On peut vérifier facilement qu'une coque est naturellement autostable quand elle est tirée par l'avant plutôt que poussée par l'arrière (il en est de même pour les voitures).
Le voilier utilise pour la propulsion sa force vélique contrée pour le près par une antidérive . Il parait donc logique de faire en sorte que cette force trouve son point d'application un peu en avant du centre de gravité. Le mât qui porte les voiles et le grément a intérêt à être proche du centre de gravité global et un peu en avant d'autant qu'il transmet tout ou une partie de la force vélique globale. La position du mat va donc participer à définir le triangle avant.
Pour une coque à déplacement qui ne peut dépasser sa vitesse de carêne, cette vitesse est directement fonction de la longueur à la flottaison.

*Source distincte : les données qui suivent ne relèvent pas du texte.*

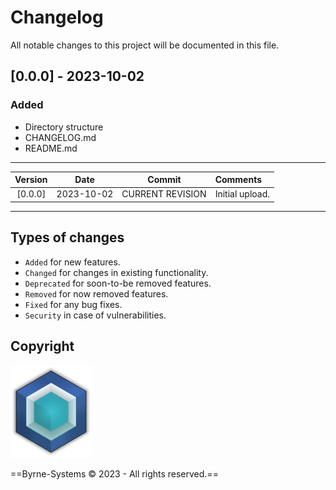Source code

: # Changelog
All notable changes to this project will be documented in this file.

## [0.0.0] - 2023-10-02
### Added
- Directory structure
- CHANGELOG.md
- README.md

---

| Version | Date       | Commit                                                                   | Comments                                                          |
| :-----: | :--------: | :----------------------------------------------------------------------: | :---------------------------------------------------------------- |
| [0.0.0] | 2023-10-02 | CURRENT REVISION 														  | Initial upload.                                                   |

---

## Types of changes
- `Added` for new features.
- `Changed` for changes in existing functionality.
- `Deprecated` for soon-to-be removed features.
- `Removed` for now removed features.
- `Fixed` for any bug fixes.
- `Security` in case of vulnerabilities.

## Copyright

![Byrne-Systems](https://github.com/Justin-Byrne/canvasLab/blob/main/images/cube_sm.png)

==Byrne-Systems © 2023 - All rights reserved.==

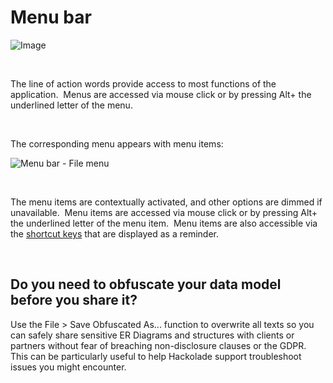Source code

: # Menu bar

![Image](<lib/Menu bar.png>)

&nbsp;

The line of action words provide access to most functions of the application.&nbsp; Menus are accessed via mouse click or by pressing Alt+ the underlined letter of the menu.

&nbsp;

The corresponding menu appears with menu items:

![Menu bar - File menu](<lib/Menu bar - File menu.png>)

&nbsp;

The menu items are contextually activated, and other options are dimmed if unavailable.&nbsp; Menu items are accessed via mouse click or by pressing Alt+ the underlined letter of the menu item.&nbsp; Menu items are also accessible via the [shortcut keys](<Shortcutkeys.md>) that are displayed as a reminder.

&nbsp;

## Do you need to obfuscate your data model before you share it?

Use the File \> Save Obfuscated As... function to overwrite all texts so you can safely share sensitive ER Diagrams and structures with clients or partners without fear of breaching non-disclosure clauses or the GDPR.&nbsp; This can be particularly useful to help Hackolade support troubleshoot issues you might encounter.

&nbsp;

&nbsp;

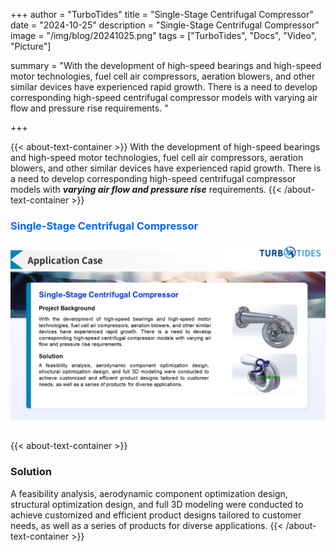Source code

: +++
author = "TurboTides"
title = "Single-Stage Centrifugal Compressor"
date = "2024-10-25"
description = "Single-Stage Centrifugal Compressor"
image = "/img/blog/20241025.png"
tags = ["TurboTides", "Docs", "Video", "Picture"]

summary = "With the development of high-speed bearings and high-speed motor technologies, fuel cell air compressors, aeration blowers, and other similar devices have experienced rapid growth. There is a need to develop corresponding high-speed centrifugal compressor models with varying air flow and pressure rise requirements. <!--more-->"

+++

{{< about-text-container >}}
With the development of high-speed bearings and high-speed motor technologies, fuel cell air compressors, aeration blowers, and other similar devices have experienced rapid growth. There is a need to develop corresponding high-speed centrifugal compressor models with ***varying air flow and pressure rise*** requirements. 
{{< /about-text-container >}}


<h3 style="color: #0066FF;">Single-Stage Centrifugal Compressor</h3>
<div style="display: flex; justify-content: center;">
    <img src="/img/blog/case picture/幻灯片2.PNG" alt="Single-Stage Centrifugal Compressor" style="margin-top: 0; margin-bottom: 1.4em; max-width: 100%;">
</div>


{{< about-text-container >}}
### Solution
A feasibility analysis, aerodynamic component optimization design, structural optimization design, and full 3D modeling were conducted to achieve customized and efficient product designs tailored to customer needs, as well as a series of products for diverse applications.
{{< /about-text-container >}}
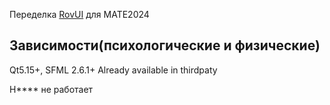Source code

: Переделка [RovUI](https://github.com/murproject/RovUI) для MATE2024

## Зависимости(психологические и физические)
Qt5.15+, SFML 2.6.1+ Already available in thirdpaty

Н**** не работает
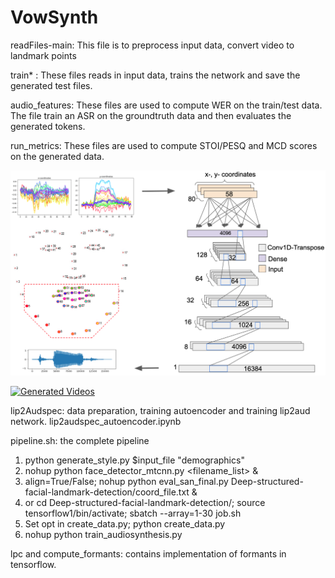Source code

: # VowSynth

readFiles-main: This file is to preprocess input data, convert video to landmark points

train* : These files reads in input data, trains the network and save the generated test files.

audio_features: These files are used to compute WER on the train/test data. The file train an ASR on the groundtruth data and then evaluates the generated tokens.

run_metrics: These files are used to compute STOI/PESQ and MCD scores on the generated data.

![Synthesis Network](images/network-4.png)


[![Generated Videos](https://img.youtube.com/vi/th-eFkLCIQM/maxresdefault.jpg)](https://youtu.be/th-eFkLCIQM)


lip2Audspec: data preparation, training autoencoder and training lip2aud network. lip2audspec_autoencoder.ipynb

pipeline.sh: the complete pipeline
1. python generate_style.py $input_file  "demographics"
2. nohup python face_detector_mtcnn.py <filename_list>  &
3. align=True/False; nohup python eval_san_final.py Deep-structured-facial-landmark-detection/coord_file.txt  &
4. or cd Deep-structured-facial-landmark-detection/; source tensorflow1/bin/activate; sbatch --array=1-30 job.sh 
5. Set opt in create_data.py; python create_data.py
6. nohup python train_audiosynthesis.py

lpc and compute_formants: contains implementation of formants in tensorflow.
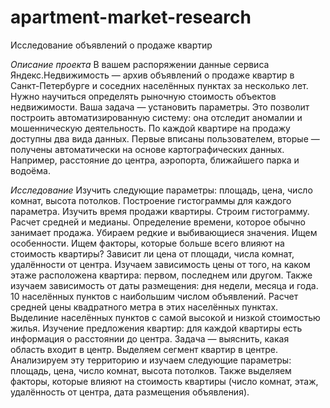 # apartment-market-research
Исследование объявлений о продаже квартир


*Описание проекта*
В вашем распоряжении данные сервиса Яндекс.Недвижимость — архив объявлений о продаже квартир в Санкт-Петербурге и соседних населённых пунктах за несколько лет. Нужно научиться определять рыночную стоимость объектов недвижимости. Ваша задача — установить параметры. Это позволит построить автоматизированную систему: она отследит аномалии и мошенническую деятельность.
По каждой квартире на продажу доступны два вида данных. Первые вписаны пользователем, вторые — получены автоматически на основе картографических данных. Например, расстояние до центра, аэропорта, ближайшего парка и водоёма.

*Исследование*
Изучить следующие параметры: площадь, цена, число комнат, высота потолков. Построение гистограммы для каждого параметра.
Изучить время продажи квартиры. Строим гистограмму. Расчет средней и медианы. Определение времени, которое обычно занимает продажа. 
Убираем редкие и выбивающиеся значения. Ищем особенности.
Ищем факторы, которые больше всего влияют на стоимость квартиры? Зависит ли цена от площади, числа комнат, удалённости от центра. Изучаем зависимость цены от того, на каком этаже расположена квартира: первом, последнем или другом. Также изучаем зависимость от даты размещения: дня недели, месяца и года.
10 населённых пунктов с наибольшим числом объявлений. Расчет средней цены квадратного метра в этих населённых пунктах. Выделиние населённых пунктов с самой высокой и низкой стоимостью жилья. 
Изучение предложения квартир: для каждой квартиры есть информация о расстоянии до центра. Задача — выяснить, какая область входит в центр. 
Выделяем сегмент квартир в центре. Анализируем эту территорию и изучаем следующие параметры: площадь, цена, число комнат, высота потолков. Также выделяем факторы, которые влияют на стоимость квартиры (число комнат, этаж, удалённость от центра, дата размещения объявления).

On peut trouver par exemple (au pif) que la force vélique nécessaire au près serré est de l'ordre de 100kgs pour 10m flottaison avec une surface totale de voile (grand voile + génois) déployée possible pour une vitesse de vent (20km/h) alors tenable par l'ensemble de la voilure déployée. Avec 100m2 de surface totale de voile on aurait donc dans cet exemple une force de 1kg au m2 répartis entre la grand voile 30m2 et le génois 50m2+ 20m2 de recouvrement. Il reste donc à calculer la hauteur du mât avec la surface nécessaire et le point d'amure au niveau du pont.
A noter qu'une voile est d'autant meilleure qu'elle a plus de finesse (rapport longueur/largeur)
mais un grand alongement fait remonter aussi le centre vélique ce qui influe sur la gite à contrer.
Le mariage de 2 voiles proches se fait pour si possible le meilleur plutôt que le pire et les centres véliques de chaque voile se conjuguent en un foyer résultant qui donc doit se situer un peu en avant du centre de gravité du bateau.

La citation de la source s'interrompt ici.